*** Opening Available data ***
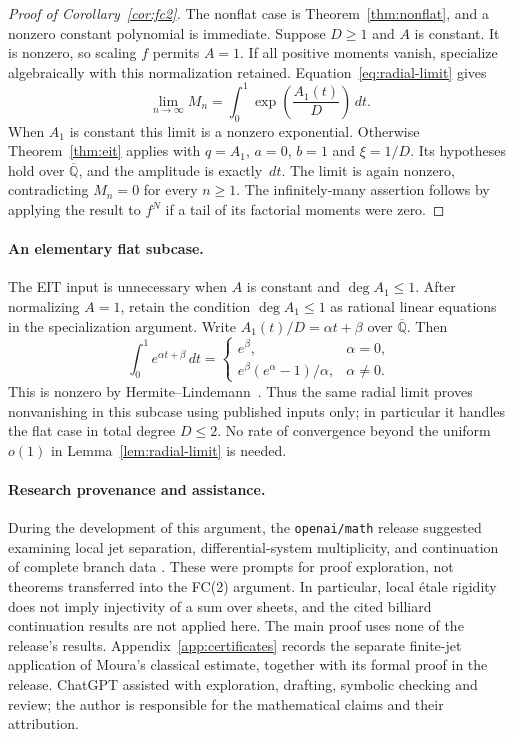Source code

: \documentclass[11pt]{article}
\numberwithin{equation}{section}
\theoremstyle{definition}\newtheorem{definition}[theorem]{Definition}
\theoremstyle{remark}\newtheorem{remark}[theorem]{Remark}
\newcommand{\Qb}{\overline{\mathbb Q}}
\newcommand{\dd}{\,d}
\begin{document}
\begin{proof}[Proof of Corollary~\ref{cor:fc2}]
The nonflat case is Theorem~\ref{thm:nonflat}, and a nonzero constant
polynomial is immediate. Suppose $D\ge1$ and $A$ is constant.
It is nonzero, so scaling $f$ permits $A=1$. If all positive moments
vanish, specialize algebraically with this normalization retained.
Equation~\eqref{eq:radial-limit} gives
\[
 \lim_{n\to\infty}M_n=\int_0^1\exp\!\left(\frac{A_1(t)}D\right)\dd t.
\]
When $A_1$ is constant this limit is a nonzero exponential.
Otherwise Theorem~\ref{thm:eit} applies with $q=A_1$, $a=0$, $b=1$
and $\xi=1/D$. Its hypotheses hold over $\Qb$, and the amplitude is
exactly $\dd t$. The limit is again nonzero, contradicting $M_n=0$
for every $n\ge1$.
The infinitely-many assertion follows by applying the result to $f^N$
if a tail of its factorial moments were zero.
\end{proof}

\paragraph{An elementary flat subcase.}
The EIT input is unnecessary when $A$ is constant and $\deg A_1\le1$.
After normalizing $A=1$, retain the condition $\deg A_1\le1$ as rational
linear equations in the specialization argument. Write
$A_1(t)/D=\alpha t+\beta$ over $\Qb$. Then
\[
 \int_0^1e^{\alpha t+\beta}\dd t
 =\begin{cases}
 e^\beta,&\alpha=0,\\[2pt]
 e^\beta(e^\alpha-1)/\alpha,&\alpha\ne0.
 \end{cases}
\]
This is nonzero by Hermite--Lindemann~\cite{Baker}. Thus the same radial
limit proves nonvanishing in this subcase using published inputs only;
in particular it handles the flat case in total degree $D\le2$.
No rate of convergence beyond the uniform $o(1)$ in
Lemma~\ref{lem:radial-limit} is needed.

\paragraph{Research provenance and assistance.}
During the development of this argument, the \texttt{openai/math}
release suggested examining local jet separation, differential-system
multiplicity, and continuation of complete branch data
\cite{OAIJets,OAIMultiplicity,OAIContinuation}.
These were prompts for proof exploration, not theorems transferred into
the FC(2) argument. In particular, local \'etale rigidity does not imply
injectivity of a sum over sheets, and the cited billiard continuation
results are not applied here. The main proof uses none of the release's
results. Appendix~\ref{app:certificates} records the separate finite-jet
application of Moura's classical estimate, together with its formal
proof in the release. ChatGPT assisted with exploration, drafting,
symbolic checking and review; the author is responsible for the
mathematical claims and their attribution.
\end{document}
*** Closing Available data ***
*** Opening Available data ***
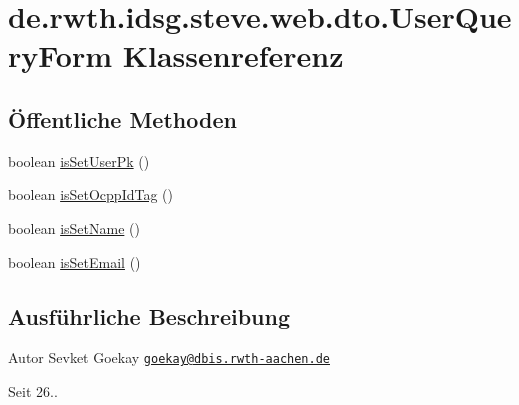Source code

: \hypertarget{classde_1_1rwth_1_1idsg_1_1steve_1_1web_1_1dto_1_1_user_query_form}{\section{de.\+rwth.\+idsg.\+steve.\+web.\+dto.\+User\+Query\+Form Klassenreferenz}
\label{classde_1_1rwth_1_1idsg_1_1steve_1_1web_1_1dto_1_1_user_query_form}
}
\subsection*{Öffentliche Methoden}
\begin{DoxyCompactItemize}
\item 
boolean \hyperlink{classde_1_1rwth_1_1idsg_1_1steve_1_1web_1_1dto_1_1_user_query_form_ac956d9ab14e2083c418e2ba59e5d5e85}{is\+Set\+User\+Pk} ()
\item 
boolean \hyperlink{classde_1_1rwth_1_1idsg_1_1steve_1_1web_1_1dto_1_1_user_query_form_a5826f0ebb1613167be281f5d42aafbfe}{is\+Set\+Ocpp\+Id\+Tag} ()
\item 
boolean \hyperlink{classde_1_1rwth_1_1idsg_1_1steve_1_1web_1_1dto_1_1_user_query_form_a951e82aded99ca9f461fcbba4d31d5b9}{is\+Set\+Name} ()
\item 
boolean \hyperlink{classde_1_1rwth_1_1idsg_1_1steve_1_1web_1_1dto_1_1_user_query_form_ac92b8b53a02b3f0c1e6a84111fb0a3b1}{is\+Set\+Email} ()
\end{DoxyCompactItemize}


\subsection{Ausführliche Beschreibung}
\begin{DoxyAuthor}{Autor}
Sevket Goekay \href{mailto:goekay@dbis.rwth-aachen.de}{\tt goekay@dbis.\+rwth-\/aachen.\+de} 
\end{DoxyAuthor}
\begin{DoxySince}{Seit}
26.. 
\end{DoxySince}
*** Closing Available data ***
What the task requires
Each line of the listing that contains the word "newtheorem" must be copied.

Response
\theoremstyle{definition}\newtheorem{definition}[theorem]{Definition}
\theoremstyle{remark}\newtheorem{remark}[theorem]{Remark}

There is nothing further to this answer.